I’d known poor Sally my whole life. Still, when I found this stash, I robbed her blind. There were at least fifty bottles; about half were narcotics: benzos like Klonopin and Valium, and a few painkillers. That’s what I took—the “fun” stuff. I left the mood stabilizers and antidepressants.
A few days later, I was on a plane heading to sunny, gorgeous Northern California! Life was about to be beautiful again. I could tell.
* * *
Someday I will write at length about the surreal half-year that I lived with Alex, SAME, the Fat Jew, Alden, and Sebastian in a Mission District minimansion—but we have a lot of life-murdering to get to. So for now, all you need to know is that after my Adderall ran out in February, I spent four months in bed. The crash was death! It felt like I had mono or something. I was so beat. I started taking the tranquilizers I’d stolen to get through it, and that made everything worse.
Alex would come home from the clubs and find me facedown on our mattress. He’d drag me out and try to stand me up, but my legs were like jelly, and I’d fall to the floor of our bedroom.
“Cat!” He’d slap me across the face. “CAT!”
In June, the boys were evicted from the house on Guerrero Street (again, stories for another time) and we all flew back to New York. Alex and I found a one-bedroom sublet on Grand Street on the Lower East Side. I still wore my ring, but we never talked about getting married anymore. San Francisco had not been good for us. We got in vicious fights and went to bed angry all the time. One morning he woke me up by splashing a glass of ice water in my face—and not even to raise awareness for ALS or anything! Just to be a dick.
Despite this, I was feeling so much better. The trash bag pills were all gone, I was all set to reenroll at Lang in September, and—most crucially—I was back on Adderall (my dad had relented when I told him I was going back to school). Now I needed a summer job.

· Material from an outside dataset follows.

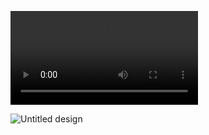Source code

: 
![](https://github.com/Nk5196/Nk5196.github.io/blob/master/Untitled%20design.mp4)

![Untitled design](https://user-images.githubusercontent.com/97345670/198818637-54dbd10c-5e66-4729-a197-216ef1bee497.gif)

Leave it to Alex, who knew everyone, to hook it up. His friend Jessica was the daughter of the French socialite and Vanity Fair fashion director Anne McNally. Jessica got us a gig in the fashion closet. It paid eighty dollars a day, and it was easy work: steaming clothes, printing out messenger forms, wheeling the racks down to the messenger center. That sort of thing. It was laid-back—the radio was always on—and Alex and I took long lunches out in Bryant Park. On the way back to the closet, we’d pass the editor in chief, Graydon Carter, with his signature swoopy haircut and beautiful suits in the corridor. So cool!
Vanity Fair was a Condé Nast publication. It was on the twelfth floor of the iconic publishing company’s headquarters in midtown Manhattan. I loved being at 4 Times Square. The lobby was cavernous and busy as a beehive, with a Hudson News stand stocked with exotic foreign fashion titles, electronic whooshing gates, a messenger center, and an army of security operatives. The famous elevators (I’m hardly the first to write about them) were packed with editors from the New Yorker, Vogue, Teen Vogue, Glamour, GQ, Details, Bon Appetit, Allure, Condé Nast Traveler, Domino, Wired, Self, House & Garden, and Architectural Digest, and I’d take great care to steer the wheels of my unwieldy, garment bag–laden carts away from all these people’s sexy toes.
Alex got bored of the fashion closet after a month and stopped coming in with me, but I stayed on all summer. Being at Condé Nast made me feel as electric and neon as all of the billboards and flashing lights outside the floor-to-ceiling windows. It was better than a nightclub! I never wanted to leave.
* * *
In September 2003, I reenrolled at Eugene Lang College. The Vanity Fair gig was over, but I’d been bitten by the magazine bug. I just had to get a job at another one. But how?
Then an opportunity fell in my lap. Alex had a friend named Heather. She showed up to my birthday at Suede on September 10 with a gift bag full of products: Dior bronzer, Too Faced mascara, Clarins eye cream . . .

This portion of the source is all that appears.